### [AVAILABLE DATA]

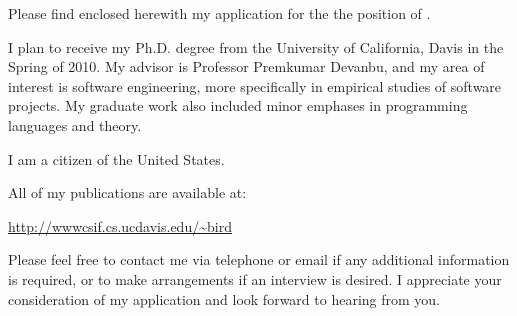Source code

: \documentclass[\@textsize]{newlfm}
\begin{document}
\greetto{\@greeting} 

\begin{newlfm} 

Please find enclosed herewith my application for the the position of
\@jobposition 
\@joblocation.

I plan to receive my Ph.D. degree from the University of California, Davis in
the Spring of 2010.  My advisor is Professor Premkumar Devanbu, and my area of
interest is software engineering, more specifically in empirical studies of
software projects.  My graduate work also included minor emphases in 
programming languages and theory.

I am a citizen of the United States.

\@enclosedtext

All of my publications are available at:

{\small \url{http://wwwcsif.cs.ucdavis.edu/~bird}}

Please feel free to contact me via telephone or email if any additional
information is required, or to make arrangements if an interview is desired.
I appreciate your consideration of my application and look forward to hearing from
you.

\end{newlfm} 
\end{document}
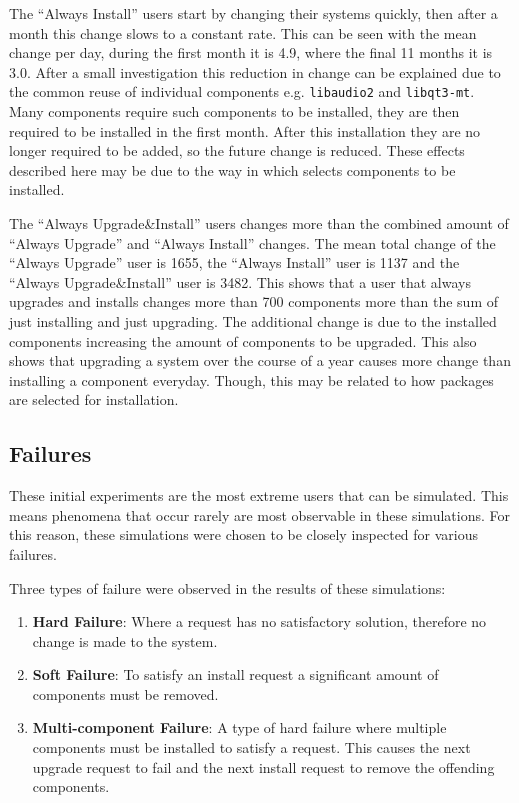 The ``Always Install'' users start by changing their systems quickly, then after a month this change slows to a constant rate.
This can be seen with the mean change per day, during the first month it is 4.9, where the final 11 months it is 3.0.
After a small investigation this reduction in change can be explained due to the common reuse of individual components e.g. \texttt{libaudio2} and \texttt{libqt3-mt}.
Many components require such components to be installed, they are then required to be installed in the first month.
After this installation they are no longer required to be added, so the future change is reduced. 
These effects described here may be due to the way in which \usermodel selects components to be installed.

The ``Always Upgrade\&Install'' users changes more than the combined amount of ``Always Upgrade'' and ``Always Install'' changes.
The mean total change of the ``Always Upgrade'' user is 1655, the ``Always Install'' user is 1137 and the ``Always Upgrade\&Install'' user is 3482.
This shows that a user that always upgrades and installs changes more than 700 components more than the sum of just installing and just upgrading.
The additional change is due to the installed components increasing the amount of components to be upgraded.
This also shows that upgrading a system over the course of a year causes more change than installing a component everyday.
Though, this may be related to how packages are selected for installation.

\subsection{Failures}
These initial experiments are the most extreme users that can be simulated.
This means phenomena that occur rarely are most observable in these simulations.
For this reason, these simulations were chosen to be closely inspected for various failures.

Three types of failure were observed in the results of these simulations:
\begin{enumerate}
  \item \textbf{Hard Failure}: Where a request has no satisfactory solution, therefore no change is made to the system.
  \item \textbf{Soft Failure}: To satisfy an install request a significant amount of components must be removed.
  \item \textbf{Multi-component Failure}: A type of hard failure where multiple components must be installed to satisfy a request. 
  This causes the next upgrade request to fail and the next install request to remove the offending components.
\end{enumerate}

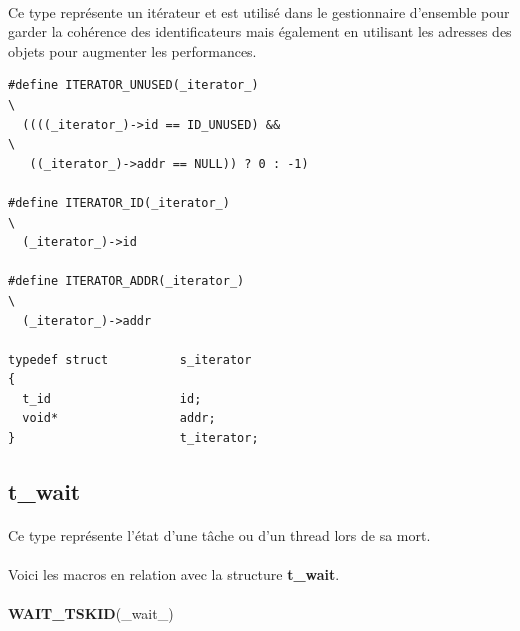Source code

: \documentclass[10pt,a4wide]{article}
\begin{document}
\paragraph{}

Ce type repr\'esente un it\'erateur et est utilis\'e dans le gestionnaire
d'ensemble pour garder la coh\'erence des identificateurs mais \'egalement
en utilisant les adresses des objets pour augmenter les performances.

\begin{verbatim}
#define ITERATOR_UNUSED(_iterator_)                                     \
  ((((_iterator_)->id == ID_UNUSED) &&                                  \
   ((_iterator_)->addr == NULL)) ? 0 : -1)

#define ITERATOR_ID(_iterator_)                                         \
  (_iterator_)->id

#define ITERATOR_ADDR(_iterator_)                                       \
  (_iterator_)->addr

typedef struct          s_iterator
{
  t_id                  id;
  void*                 addr;
}                       t_iterator;
\end{verbatim}

\subsection{t\_wait}

\paragraph{}

Ce type repr\'esente l'\'etat d'une t\^ache ou d'un thread lors de sa mort.

\paragraph{}

Voici les macros en relation avec la structure \textbf{t\_wait}.

\paragraph{}

\hspace{1.5cm}\textbf{WAIT\_TSKID}(\_wait\_)

\paragraph{}
\end{document}
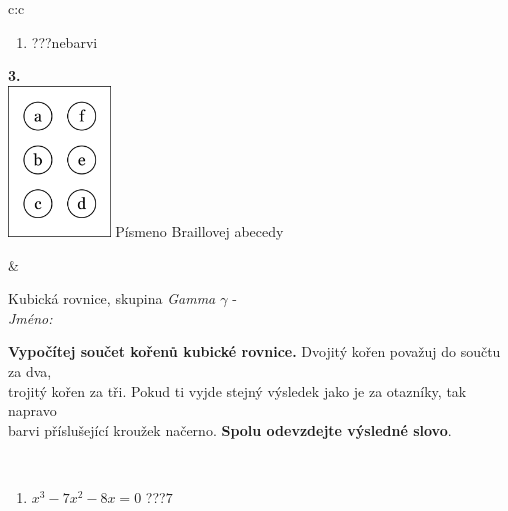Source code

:\documentclass[10pt]{report}
\begin{document}
\begin{tabular}{c:c}
\begin{minipage}[c][104.5mm][t]{0.5\linewidth}
\begin{center}
\begin{minipage}{0.79\linewidth}
\begin{center}
\begin{varwidth}{\linewidth}
\begin{enumerate}
\item \quad \dotfill\; ???\;\dotfill \quad nebarvi
\end{enumerate}
\end{varwidth}
\end{center}
\end{minipage}
\begin{minipage}{0.20\linewidth}
\begin{center}
{\Huge\bfseries 3.} \\[2mm]
\includegraphics[height=40mm]{../images/braille.png}
{\small Písmeno Braillovej abecedy}
\end{center}
\end{minipage}
\end{center}
\end{minipage}
&
\begin{minipage}[c][104.5mm][t]{0.5\linewidth}
\begin{center}
\vspace{7mm}
{\huge Kubická rovnice, skupina \textit{Gamma $\gamma$} -}\\[5mm]
\textit{Jméno:}\phantom{xxxxxxxxxxxxxxxxxxxxxxxxxxxxxxxxxxxxxxxxxxxxxxxxxxxxxxxxxxxxxxxxx}\\[5mm]
\begin{minipage}{0.95\linewidth}
\begin{center}
\textbf{Vypočítej součet kořenů kubické rovnice.} Dvojitý kořen považuj do součtu za dva,\\trojitý kořen za tři. Pokud ti vyjde stejný výsledek jako je za otazníky, tak napravo\\barvi příslušející kroužek načerno. \textbf{Spolu odevzdejte výsledné slovo}.
\end{center}
\end{minipage}
\\[1mm]
\begin{minipage}{0.79\linewidth}
\begin{center}
\begin{varwidth}{\linewidth}
\begin{enumerate}
\Large
\item $x^3-7x^2-8x=0$\quad \dotfill\; ???\;\dotfill \quad $7$

\end{enumerate}
\end{varwidth}
\end{center}
\end{minipage}
\end{center}
\end{minipage}
\end{tabular}
\end{document}
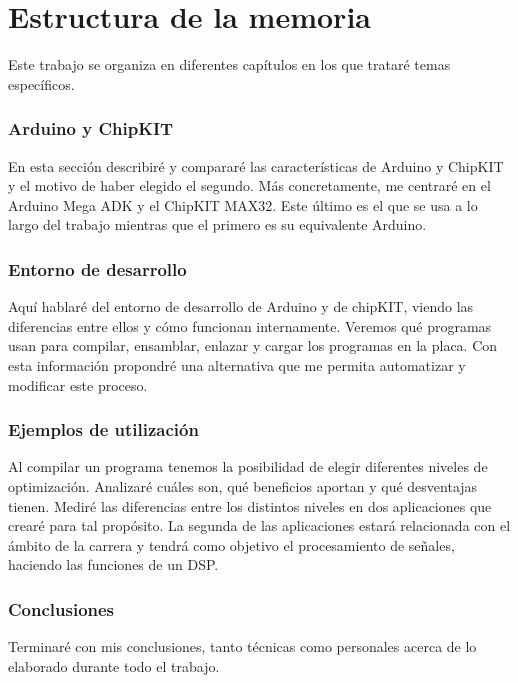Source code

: \section{Estructura de la memoria}
Este trabajo se organiza en diferentes capítulos en los que trataré temas específicos.

\subsubsection{Arduino y ChipKIT}
En esta sección describiré y compararé las características de Arduino y ChipKIT y el motivo de haber elegido el segundo. Más concretamente, me centraré en el Arduino Mega ADK y el ChipKIT MAX32. Este último es el que se usa a lo largo del trabajo mientras que el primero es su equivalente Arduino.

\subsubsection{Entorno de desarrollo}
Aquí hablaré del entorno de desarrollo de Arduino y de chipKIT, viendo las diferencias entre ellos y cómo funcionan internamente. Veremos qué programas usan para compilar, ensamblar, enlazar y cargar los programas en la placa. Con esta información propondré una alternativa que me permita automatizar y modificar este proceso.

\subsubsection{Ejemplos de utilización}
Al compilar un programa tenemos la posibilidad de elegir diferentes niveles de optimización. Analizaré cuáles son, qué beneficios aportan y qué desventajas tienen. Mediré las diferencias entre los distintos niveles en dos aplicaciones que crearé para tal propósito. La segunda de las aplicaciones estará relacionada con el ámbito de la carrera y tendrá como objetivo el procesamiento de señales, haciendo las funciones de un DSP.

\subsubsection{Conclusiones}
Terminaré con mis conclusiones, tanto técnicas como personales acerca de lo elaborado durante todo el trabajo.
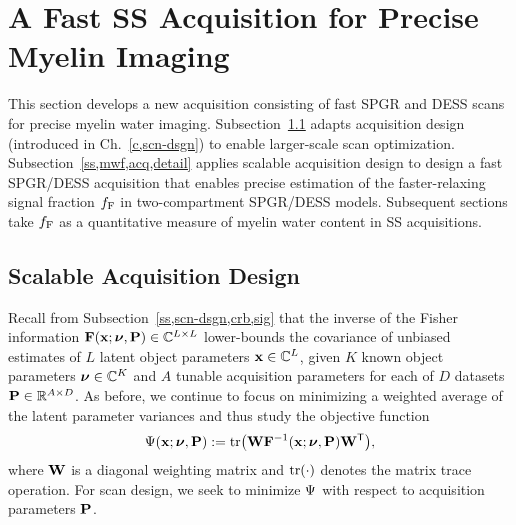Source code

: \section{A Fast SS Acquisition for Precise Myelin Imaging}
\label{s,mwf,acq}

This section develops a new acquisition
consisting of fast SPGR and DESS scans
for precise myelin water imaging.
Subsection~\ref{ss,mwf,acq,design} 
adapts acquisition design
(introduced in Ch.~\ref{c,scn-dsgn})
to enable larger-scale scan optimization.
Subsection~\ref{ss,mwf,acq,detail}
applies scalable acquisition design
to design a fast SPGR/DESS acquisition
that enables precise estimation
of the faster-relaxing signal fraction $f_{\mathrm{F}}$ 
in two-compartment SPGR/DESS models.
Subsequent sections take $f_{\mathrm{F}}$ 
as a quantitative measure 
of myelin water content 
in SS acquisitions.

\subsection{Scalable Acquisition Design}
\label{ss,mwf,acq,design}

Recall from Subsection~\ref{ss,scn-dsgn,crb,sig} 
that the inverse 
of the Fisher information 
$\Fisher{\bmx;\bmnu,\bmP} \in \complexes{L \times L}$ 
lower-bounds the covariance
of unbiased estimates 
of $L$ latent object parameters $\mathbf{x} \in \mathbb{C}^{L}$,
given $K$ known object parameters $\boldsymbol{\nu} \in \mathbb{C}^{K}$ 
and $A$ tunable acquisition parameters 
for each of $D$ datasets 
$\mathbf{P} \in \mathbb{R}^{A \times D}$.
As before, we continue to focus 
on minimizing a weighted average 
of the latent parameter variances
and thus study the objective function
\begin{align}
	\costa{\bmx; \bmnu, \bmP} := 
		\trace{\bmW \bmF^{-1}\paren{\bmx;\bmnu,\bmP} \bmW\tpose},
	\label{eq:mwf,cost}
\end{align}
where $\mathbf{W}$ is a diagonal weighting matrix
and $\trace{\cdot}$ denotes the matrix trace operation.
For scan design,
we seek to minimize $\Psi$
with respect to acquisition parameters $\mathbf{P}$.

### [EXERCISE BRIEF]
Reproduce exactly the lines from the beginning of the material down to the line containing "I plan to receive", both ends included, but not the pictures or anything after.

### [SOLUTION TO THIS TASK]
Source code

: \documentclass[\@textsize]{newlfm}
\begin{document}
\greetto{\@greeting} 

\begin{newlfm} 

Please find enclosed herewith my application for the the position of
\@jobposition 
\@joblocation.

I plan to receive my Ph.D. degree from the University of California, Davis in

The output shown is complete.